Sunday 17 de January, 2021

Historia de una derrota digna: levantó la carpa el chofer de la Línea 503 de Merlo que pedía su reincorporación

Horacio Acosta consiguió que haya elección de delegados en la compañía, pero como la lista que integró perdió decidió darse por vencido y se retiró del lugar. En 112 días atravesó fuertes tormentas y calores insoportables, se bañó una vez por semana y hasta debía esperar para ir al baño en la estación de servicio ubicada a una cuadra de donde se manifestó.

Horacio Acosta
Horacio Acosta recibió, entre tantas otras muestras de afecto, la solidaridad de la diputada nacional Romina Del Plá

Horacio Acosta podría escribirse que es el protagonista de una historia que concluyó con una derrota digna. Algo así como Los Pumas cuando juegan con un partido de rugby con los gigantes oceánicos All Blacks, en donde le hacen fuerza pero el resultado siempre viaja para aquellas latitudes. El hombre sabía que encaraba una batalla dura y de complejo final, pero igual tomó la lanza y la peleó. Y se fue a su casa con la convicción de haber cumplido el mandato que su conciencia indicó.

El chofer de la Línea 503 despedido hace casi un año mediante una causa armada levantó la carpa que instaló en las puertas de la empresa. No pudo recuperar su lugar de trabajo, que era por lo que se había plantado allí, pero sí consiguió que la patronal y el sindicato Unión Tranviario Automotor (UTA) convocara a elecciones de delegados y que la lista con la que siempre se referenció pueda participar. La izquierda combativa perdió el comicio por amplia diferencia y, al considerar que una parte de su planteo había sido logrado, decidió terminar con la protesta y volverse a su casa.

“Ahora voy a seguir legalmente el proceso, porque la nueva conducción del gremio estoy seguro que no va a defenderme. Por lo menos creo que conseguí el camino para que la democracia sindical vuelva a la empresa, por más que el aparato de la UTA y del intendente de Merlo hayan hecho cualquier cosa para sacarnos del medio”, manifiesta Acosta a Primer Plano On Line.

Horacio Acosta

En los 112 días que estuvo en la carpa pasó de todo. Desde infinitas muestras de solidaridad de compañeros de trabajo y vecinos hasta fuertes tormentas que una noche casi le vuelan la estructura. “Me bañaba cada 7 días, iba al baño a la estación de servicio ubicada a una cuadra y muchas veces tenía que fruncir porque estaba limpiando”, rememora, y se define como “un desocupado más en dentro de las políticas que tiene este modelo de país”.

En su momento, el chofer denunció persecución en forma de falta de reconocimiento de días por enfermedad, cambio de horario de trabajo y modificación en los recorridos a realizar. A finales de octubre pasado recibió una carta documento con la notificación de que ya no era parte de la empresa y desde ese entonces inició la lucha, en la que denunció, además, una serie de despidos encubiertos disfrazados de retiros voluntarios, la pérdida de convenios colectivos de trabajo y presiones a trabajadores. Y como su cesantía fue con causa justa, tampoco fue indemnizado.
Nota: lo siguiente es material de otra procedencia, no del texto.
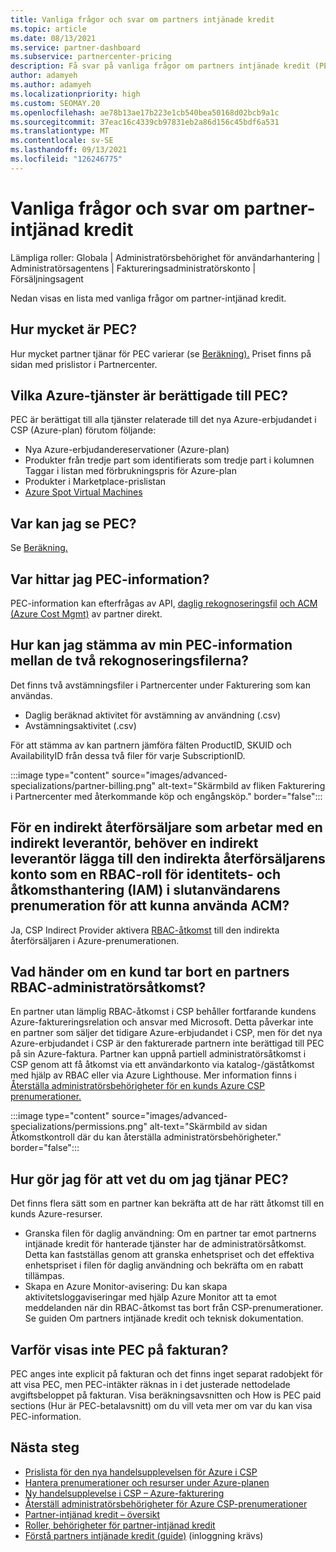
 ```yaml
---
title: Vanliga frågor och svar om partners intjänade kredit
ms.topic: article
ms.date: 08/13/2021
ms.service: partner-dashboard
ms.subservice: partnercenter-pricing
description: Få svar på vanliga frågor om partners intjänade kredit (PEC).
author: adamyeh
ms.author: adamyeh
ms.localizationpriority: high
ms.custom: SEOMAY.20
ms.openlocfilehash: ae78b13ae17b223e1cb540bea50168d02bcb9a1c
ms.sourcegitcommit: 37eac16c4339cb97831eb2a86d156c45bdf6a531
ms.translationtype: MT
ms.contentlocale: sv-SE
ms.lasthandoff: 09/13/2021
ms.locfileid: "126246775"
---
```

# <a name="frequently-asked-questions-for-partner-earned-credit"></a>Vanliga frågor och svar om partner-intjänad kredit

Lämpliga roller: Globala | Administratörsbehörighet för användarhantering | Administratörsagentens | Faktureringsadministratörskonto | Försäljningsagent

Nedan visas en lista med vanliga frågor om partner-intjänad kredit.

## <a name="how-much-is-pec"></a>Hur mycket är PEC?

Hur mycket partner tjänar för PEC varierar (se [Beräkning).](partner-earned-credit-explanation.md#calculation) Priset finns på sidan med prislistor i Partnercenter.

## <a name="what-azure-services-are-eligible-for-pec"></a>Vilka Azure-tjänster är berättigade till PEC?

PEC är berättigat till alla tjänster relaterade till det nya Azure-erbjudandet i CSP (Azure-plan) förutom följande: 
- Nya Azure-erbjudandereservationer (Azure-plan)
- Produkter från tredje part som identifierats som tredje part i kolumnen Taggar i listan med förbrukningspris för Azure-plan
- Produkter i Marketplace-prislistan
- [Azure Spot Virtual Machines](https://partner.microsoft.com/resources/collection/azure-spot-in-csp#/)

## <a name="where-can-i-see-pec"></a>Var kan jag se PEC?

Se [Beräkning.](partner-earned-credit-explanation.md#calculation)

## <a name="where-can-i-find-pec-details"></a>Var hittar jag PEC-information?

PEC-information kan efterfrågas av API, [daglig rekognoseringsfil](partner-earned-credit-explanation.md#calculation) [och ACM (Azure Cost Mgmt)](partner-earned-credit-explanation.md#azure-cost-management-and-pec) av partner direkt.

## <a name="how-can-i-reconcile-my-pec-information-across-the-two-recon-files"></a>Hur kan jag stämma av min PEC-information mellan de två rekognoseringsfilerna?

Det finns två avstämningsfiler i Partnercenter under Fakturering som kan användas.

- Daglig beräknad aktivitet för avstämning av användning (.csv)
- Avstämningsaktivitet (.csv)

För att stämma av kan partnern jämföra fälten ProductID, SKUID och AvailabilityID från dessa två filer för varje SubscriptionID.

:::image type="content" source="images/advanced-specializations/partner-billing.png" alt-text="Skärmbild av fliken Fakturering i Partnercenter med återkommande köp och engångsköp." border="false":::

## <a name="for-an-indirect-reseller-working-with-an-indirect-provider-does-an-indirect-provider-need-to-add-the-indirect-resellers-account-as-an-rbac-identity-and-access-management-iam-role-to-the-end-customers-subscription-in-order-to-utilize-acm"></a>För en indirekt återförsäljare som arbetar med en indirekt leverantör, behöver en indirekt leverantör lägga till den indirekta återförsäljarens konto som en RBAC-roll för identitets- och åtkomsthantering (IAM) i slutanvändarens prenumeration för att kunna använda ACM?

Ja, CSP Indirect Provider aktivera [RBAC-åtkomst](/azure/role-based-access-control/overview) till den indirekta återförsäljaren i Azure-prenumerationen.

## <a name="what-happens-if-a-customer-removes-a-partners-rbac-admin-access"></a>Vad händer om en kund tar bort en partners RBAC-administratörsåtkomst?

En partner utan lämplig RBAC-åtkomst i CSP behåller fortfarande kundens Azure-faktureringsrelation och ansvar med Microsoft. Detta påverkar inte en partner som säljer det tidigare Azure-erbjudandet i CSP, men för det nya Azure-erbjudandet i CSP är den fakturerade partnern inte berättigad till PEC på sin Azure-faktura. Partner kan uppnå partiell administratörsåtkomst i CSP genom att få åtkomst via ett användarkonto via katalog-/gäståtkomst med hjälp av RBAC eller via Azure Lighthouse. Mer information finns i [Återställa administratörsbehörigheter för en kunds Azure CSP prenumerationer.](revoke-reinstate-csp.md)

:::image type="content" source="images/advanced-specializations/permissions.png" alt-text="Skärmbild av sidan Åtkomstkontroll där du kan återställa administratörsbehörigheter." border="false":::

## <a name="how-do-i-know-if-im-earning-pec"></a>Hur gör jag för att vet du om jag tjänar PEC?

Det finns flera sätt som en partner kan bekräfta att de har rätt åtkomst till en kunds Azure-resurser.

- Granska filen för daglig användning: Om en partner tar emot partnerns intjänade kredit för hanterade tjänster har de administratörsåtkomst. Detta kan fastställas genom att granska enhetspriset och det effektiva enhetspriset i filen för daglig användning och bekräfta om en rabatt tillämpas.
- Skapa en Azure Monitor-avisering: [](/azure/azure-monitor/platform/alerts-activity-log) Du kan skapa aktivitetsloggaviseringar med hjälp Azure Monitor att ta emot meddelanden när din RBAC-åtkomst tas bort från CSP-prenumerationer. Se guiden Om partners intjänade kredit och teknisk dokumentation.

## <a name="why-dont-i-see-pec-on-the-invoice"></a>Varför visas inte PEC på fakturan?

PEC anges inte explicit på fakturan och det finns inget separat radobjekt för att visa PEC, men PEC-intäkter räknas in i det justerade nettodelade avgiftsbeloppet på fakturan. Visa beräkningsavsnitten och How is PEC paid sections (Hur är PEC-betalavsnitt) om du vill veta mer om var du kan visa PEC-information.

## <a name="next-steps"></a>Nästa steg

- [Prislista för den nya handelsupplevelsen för Azure i CSP](azure-plan-price-list.md)
- [Hantera prenumerationer och resurser under Azure-planen](azure-plan-manage.md)
- [Ny handelsupplevelse i CSP – Azure-fakturering](azure-plan-billing.md)
- [Återställ administratörsbehörigheter för Azure CSP-prenumerationer](revoke-reinstate-csp.md)
- [Partner-intjänad kredit – översikt](partner-earned-credit.md)
- [Roller, behörigheter för partner-intjänad kredit](azure-roles-perms-pec.md)
- [Förstå partners intjänade kredit (guide)](https://partner.microsoft.com/resources/detail/understanding-partner-earned-credit-pdf) (inloggning krävs)
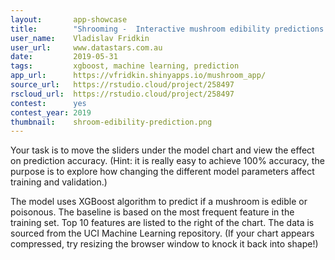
 ```yaml
---
layout:       app-showcase
title:        "Shrooming -  Interactive mushroom edibility predictions with XGBoost"
user_name:    Vladislav Fridkin
user_url:     www.datastars.com.au
date:         2019-05-31
tags:         xgboost, machine learning, prediction
app_url:      https://vfridkin.shinyapps.io/mushroom_app/
source_url:   https://rstudio.cloud/project/258497
rscloud_url:  https://rstudio.cloud/project/258497
contest:      yes
contest_year: 2019
thumbnail:    shroom-edibility-prediction.png
---
```


Your task is to move the sliders under the model chart and view the effect on prediction accuracy.
(Hint: it is really easy to achieve 100% accuracy, the purpose is to explore how changing
the different model parameters affect training and validation.)

The model uses XGBoost algorithm to predict if a mushroom is edible or poisonous.
The baseline is based on the most frequent feature in the training set.
Top 10 features are listed to the right of the chart.
The data is sourced from the UCI Machine Learning repository.
(If your chart appears compressed, try resizing the browser window to knock it back into shape!)
  
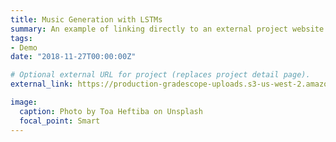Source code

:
 ```yaml
---
title: Music Generation with LSTMs
summary: An example of linking directly to an external project website using `external_link`.
tags:
- Demo
date: "2018-11-27T00:00:00Z"

# Optional external URL for project (replaces project detail page).
external_link: https://production-gradescope-uploads.s3-us-west-2.amazonaws.com/uploads/pdf_attachment/file/9439940/poster_229.pdf?X-Amz-Algorithm=AWS4-HMAC-SHA256&X-Amz-Credential=AKIAIGIENPBVZV37ZJPA%2F20190929%2Fus-west-2%2Fs3%2Faws4_request&X-Amz-Date=20190929T232719Z&X-Amz-Expires=43200&X-Amz-SignedHeaders=host&X-Amz-Signature=e1fa1c668ee56e90c03043ddf706424acaaaab991ef7680c87716b2077a1b33e

image:
  caption: Photo by Toa Heftiba on Unsplash
  focal_point: Smart
---
```

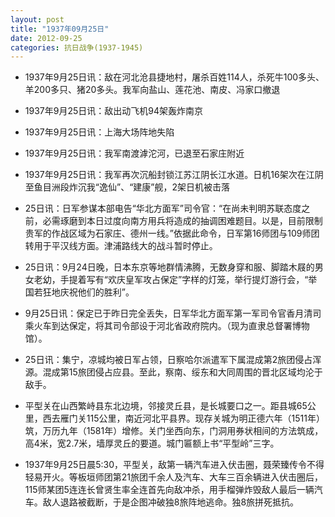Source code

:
 ```yaml
---
layout: post
title: "1937年09月25日"
date: 2012-09-25
categories: 抗日战争(1937-1945)
---
```


<meta name="referrer" content="no-referrer" />

- 1937年9月25日讯：敌在河北沧县捷地村，屠杀百姓114人，杀死牛100多头、羊200多只、猪20多头。我军向盐山、莲花池、南皮、冯家口撤退 

- 1937年9月25日讯：敌出动飞机94架轰炸南京 

- 1937年9月25日讯：上海大场阵地失陷 

- 1937年9月25日讯：我军南渡滹沱河，已退至石家庄附近 

- 1937年9月25日讯：我军再次沉船封锁江苏江阴长江水道。日机16架次在江阴至鱼目洲段炸沉我“逸仙”、“建康”舰，2架日机被击落 

- 25日讯：日军参谋本部电告“华北方面军”司令官：“在尚未判明苏联态度之前，必需琢磨到本日过度向南方用兵将造成的抽调困难题目。以是，目前限制贵军的作战区域为石家庄、德州一线。”依据此命令，日军第16师团与109师团转用于平汉线方面。津浦路线大的战斗暂时停止。 

- 25日讯：9月24日晚，日本东京等地群情沸腾，无数身穿和服、脚踏木屐的男女老幼，手提着写有“欢庆皇军攻占保定”字样的灯笼，举行提灯游行会，“举国若狂地庆祝他们的胜利”。 

- 9月25日讯：保定已于昨日完全丢失，日军华北方面军第一军司令官香月清司乘火车到达保定，将其司令部设于河北省政府院内。（现为直隶总督署博物馆）。 

- 25日讯：集宁，凉城均被日军占领，日察哈尔派遣军下属混成第2旅团侵占浑源。混成第15旅团侵占应县。至此，察南、绥东和大同周围的晋北区域均沦于敌手。 

- 平型关在山西繁峙县东北边境，邻接灵丘县，是长城要口之一。距县城65公里，西去雁门关115公里，南近河北平县界。现存关城为明正德六年（1511年）筑，万历九年（1581年）增修。关门坐西向东，门洞用券状相间的方法筑成，高4米，宽2.7米，墙厚灵丘的要道。城门匾额上书“平型岭”三字。 

- 1937年9月25日晨5:30，平型关，敌第一辆汽车进入伏击圈，聂荣臻传令不得轻易开火。等板垣师团第21旅团千余人及汽车、大车三百余辆进入伏击圈后，115师某团5连连长曾贤生率全连首先向敌冲杀，用手榴弹炸毁敌人最后一辆汽车。敌人退路被截断，于是企图冲破独8旅阵地逃命。独8旅拼死抵抗。  

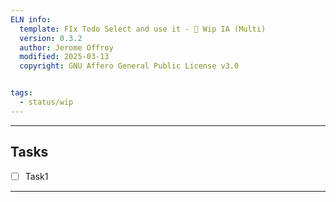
 ```yaml
---
ELN info:
  template: FIx Todo Select and use it - 👀 Wip IA (Multi)
  version: 0.3.2
  author: Jerome Offroy
  modified: 2025-03-13
  copyright: GNU Affero General Public License v3.0


tags:
  - status/wip
---
```



---
## Tasks
- [ ] Task1
---

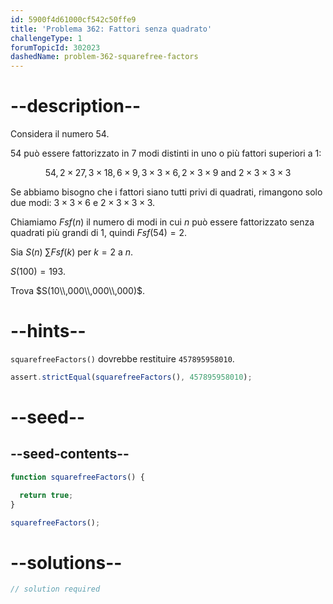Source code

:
 ```yaml
---
id: 5900f4d61000cf542c50ffe9
title: 'Problema 362: Fattori senza quadrato'
challengeType: 1
forumTopicId: 302023
dashedName: problem-362-squarefree-factors
---
```


# --description--

Considera il numero 54.

54 può essere fattorizzato in 7 modi distinti in uno o più fattori superiori a 1:

$$54, 2 × 27, 3 × 18, 6 × 9, 3 × 3 × 6, 2 × 3 × 9 \text{ and } 2 × 3 × 3 × 3$$

Se abbiamo bisogno che i fattori siano tutti privi di quadrati, rimangono solo due modi: $3 × 3 × 6$ e $2 × 3 × 3 × 3$.

Chiamiamo $Fsf(n)$ il numero di modi in cui $n$ può essere fattorizzato senza quadrati più grandi di 1, quindi $Fsf(54) = 2$.

Sia $S(n)$ $\sum Fsf(k)$ per $k = 2$ a $n$.

$S(100) = 193$.

Trova $S(10\\,000\\,000\\,000)$.

# --hints--

`squarefreeFactors()` dovrebbe restituire `457895958010`.

```js
assert.strictEqual(squarefreeFactors(), 457895958010);
```

# --seed--

## --seed-contents--

```js
function squarefreeFactors() {

  return true;
}

squarefreeFactors();
```

# --solutions--

```js
// solution required
```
Acosta cuenta que le mandó una carta personal al intendente Gustavo Menéndez y que lo atendió un asesor, pero nunca el mandamás de Merlo. “Sólo vino a verme el concejal Jorge Blanco Schmidt. Después, obvio que conté con el apoyo de mis compañeros de militancia como Néstor Pitrola y Romina Del Plá, entre tantos otros”, agradece. Ayer expuso en la Legislatura bonaerense y contó la situación que atravesó. El contexto fue el debate sobre un proyecto de ley que pretende poner un freno a los despidos en la provincia.

Horacio Acosta

Derrotado en su intento de reincorporación pero con la frente en alto y preocupado por el futuro de muchos de sus antiguos compañeros, Acosta enumera que actualmente “hay 40 mecánicos sin tareas porque la empresa terceriza todo”. Los tienen barriendo todo el día y cumpliendo un horario pero sin tareas asignadas. Lamentablemente creo que son los próximos despedidos”, deja entrever.

Y cierra la charla con una anécdota personal. “A mi hijo lo echaron de la Línea 327 por portación de apellido. La dirección gremial y la empresa lo ejecutaron dejándolo sin futuro . Era un tipo feliz al que le arruinaron la vida». Es decir, Acosta tuvo razones para dar la batalla y volverse a su casa con la satisfacción de haber peleado, más allá del resultado.